Dongfang Xue’ao, sem mais brincadeiras, estendeu as mãos, tocando as dele.
No mesmo instante, ela sentiu um calor suave percorrer suas palmas, invadindo seus meridianos. Antes, questionara o que era essa energia vital e em que diferia do qi espiritual; agora sabia — era algo morno, diferente do qi, que era a base dos guerreiros antigos e raro de se encontrar.
Bai Qi possuía esse poder, o que o tornava ainda mais misterioso aos olhos dela, que, por mais que investigasse, nada descobria sobre sua verdadeira identidade. Ele, de fato, a intrigava.
— Concentre-se, quer morrer? — gritou Bai Qi de repente, assustando-a.
Dongfang Xue’ao recolheu imediatamente os pensamentos, permanecendo sentada, atenta.
Bai Qi continuou a transmitir sua energia, que entrou com facilidade no corpo dela, mas logo fugiu de seu controle, sendo devolvida em forma de um frio gélido. Era como se ele estivesse nu numa tempestade de neve, sentindo o corpo todo congelar.
Apertou os dentes, tentando resistir, mas o frio aumentava, fazendo seus lábios tremerem e os dentes baterem. O barulho dos dentes chamou a atenção dela, que quase perguntou o que acontecia, mas logo ouviu a voz ríspida de Bai Qi:
— Não… não se distraia.
Ela não ousou abrir os olhos, continuou imóvel, recebendo a energia dele.
Bai Qi, por sua vez, recebia apenas o frio de volta.

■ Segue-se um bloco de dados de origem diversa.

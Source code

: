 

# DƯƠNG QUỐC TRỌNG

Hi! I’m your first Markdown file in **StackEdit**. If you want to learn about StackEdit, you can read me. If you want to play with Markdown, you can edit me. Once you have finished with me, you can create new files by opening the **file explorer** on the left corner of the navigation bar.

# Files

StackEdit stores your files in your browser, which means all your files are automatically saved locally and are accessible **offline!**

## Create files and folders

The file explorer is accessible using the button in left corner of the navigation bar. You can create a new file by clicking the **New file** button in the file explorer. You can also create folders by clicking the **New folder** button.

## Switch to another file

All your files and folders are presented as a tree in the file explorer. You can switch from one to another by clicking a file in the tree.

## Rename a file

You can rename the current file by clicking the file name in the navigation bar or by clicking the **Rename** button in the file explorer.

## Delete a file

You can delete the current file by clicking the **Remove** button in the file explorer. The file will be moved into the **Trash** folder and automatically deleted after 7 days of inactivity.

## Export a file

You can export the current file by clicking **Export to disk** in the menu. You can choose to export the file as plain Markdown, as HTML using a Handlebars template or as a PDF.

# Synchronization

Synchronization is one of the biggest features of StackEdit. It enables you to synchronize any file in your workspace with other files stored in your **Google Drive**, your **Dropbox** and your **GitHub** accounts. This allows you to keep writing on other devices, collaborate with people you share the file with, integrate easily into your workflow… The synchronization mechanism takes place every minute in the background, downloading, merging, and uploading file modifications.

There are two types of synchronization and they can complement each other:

Estava quase congelado, exceto pelas mãos. Quando não aguentava mais, o bracelete manchado de sangue em seu pulso vibrou, trazendo uma voz entusiasmada:
— Hahaha, garoto, você vai ficar rico! Isso é Qi Espiritual do Gelo, hahaha!
— O quê… Qi Espiritual do Gelo? — Bai Qi sentia até a alma tremer; se não fosse por pura força de vontade, já teria desmaiado.